At least 10 people were killed and thousands left stranded in streets, subways and at the main airport of the Chinese capital Beijing as the city experienced its heaviest rainfall for 60 years on Saturday afternoon.

Most of the deaths were due to electric shock from downed power lines, roof collapse and drowning, said Xinhua. Flooding and landslides were also reported in the north and south-western parts of the city.

Nearly 80,000 people were stranded in Beijing Capital International Airport, reported the Chinese state media, Xinhua.

Over 500 flights were cancelled, according to Beijing News report.

Mobile communications and internet access were cut off in six townships. Train services between Beijing and Guangzhou were suspended, said Beijing's flood control headquarters.

Beijing recorded nearly 170mm (6.7in) of rain, and some suburbs as much as 460mm (18.1in).

"The weather forecasters say that from late July to early September this city is prone to flooding, and there could be further large-scale storms or extreme weather," said the Bejing city government on its website.

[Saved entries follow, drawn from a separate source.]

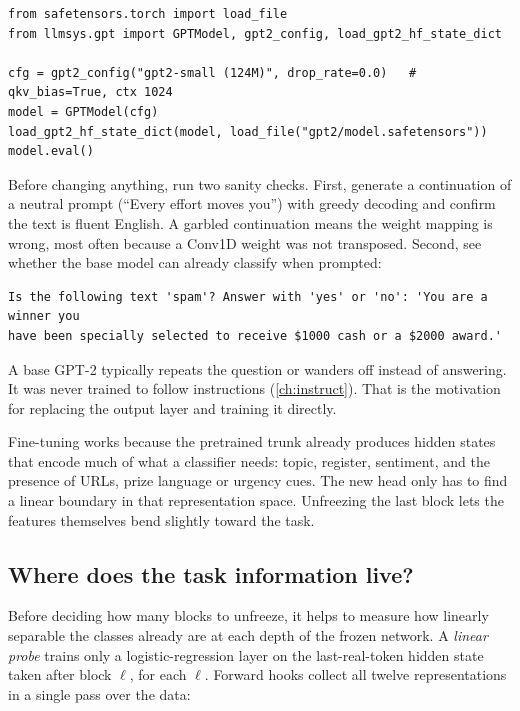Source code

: \begin{lstlisting}[caption={Loading GPT-2 small for fine-tuning.},label={lst:classify:load}]
from safetensors.torch import load_file
from llmsys.gpt import GPTModel, gpt2_config, load_gpt2_hf_state_dict

cfg = gpt2_config("gpt2-small (124M)", drop_rate=0.0)   # qkv_bias=True, ctx 1024
model = GPTModel(cfg)
load_gpt2_hf_state_dict(model, load_file("gpt2/model.safetensors"))
model.eval()
\end{lstlisting}

Before changing anything, run two sanity checks. First, generate a continuation of
a neutral prompt (``Every effort moves you'') with greedy decoding and confirm the text
is fluent English. A garbled continuation means the weight mapping is wrong, most often
because a Conv1D weight was not transposed. Second, see whether the base model can
already classify when prompted:

\begin{lstlisting}[style=plain]
Is the following text 'spam'? Answer with 'yes' or 'no': 'You are a winner you
have been specially selected to receive $1000 cash or a $2000 award.'
\end{lstlisting}

A base GPT-2 typically repeats the question or wanders off instead of answering. It was
never trained to follow instructions (\cref{ch:instruct}). That is the motivation for
replacing the output layer and training it directly.

\begin{keyidea}
Fine-tuning works because the pretrained trunk already produces hidden states that
encode much of what a classifier needs: topic, register, sentiment, and the
presence of URLs, prize language or urgency cues. The new head only has to find a
linear boundary in that representation space. Unfreezing the last block lets the
features themselves bend slightly toward the task.
\end{keyidea}


\subsection{Where does the task information live?}\label{sec:classify:probe}

Before deciding how many blocks to unfreeze, it helps to measure how linearly
separable the classes already are at each depth of the frozen network. A \emph{linear
probe} trains only a logistic-regression layer on the last-real-token hidden state taken
after block $\ell$, for each $\ell$. Forward hooks collect all twelve representations
in a single pass over the data:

According to a Xinhua report, at least 30,000 people in the districts of Fangshan, Huairou, Mentougou and Pinggu, as well as Miyun and Yanqing counties, were relocated to safer areas by Sunday morning.

Nearly 12,000 rescuers and volunteers are working to return the city to normal.

Television footage showed people wading through the flooded streets, with rubbish bins and bicycles floating through the water.

"All the manholes had vanished because the water was sitting on top of them. It looked very dangerous and very difficult to find where these holes were," Tom Smith, a British student living in Beijing, told the BBC.

"I was terrified, most of all, by the thought of tumbling down a manhole without a cover after a friend told me that several people had died that way last year," the BBC quoted another Briton in Beijing, 20-year-old Reece Ayershe, as saying.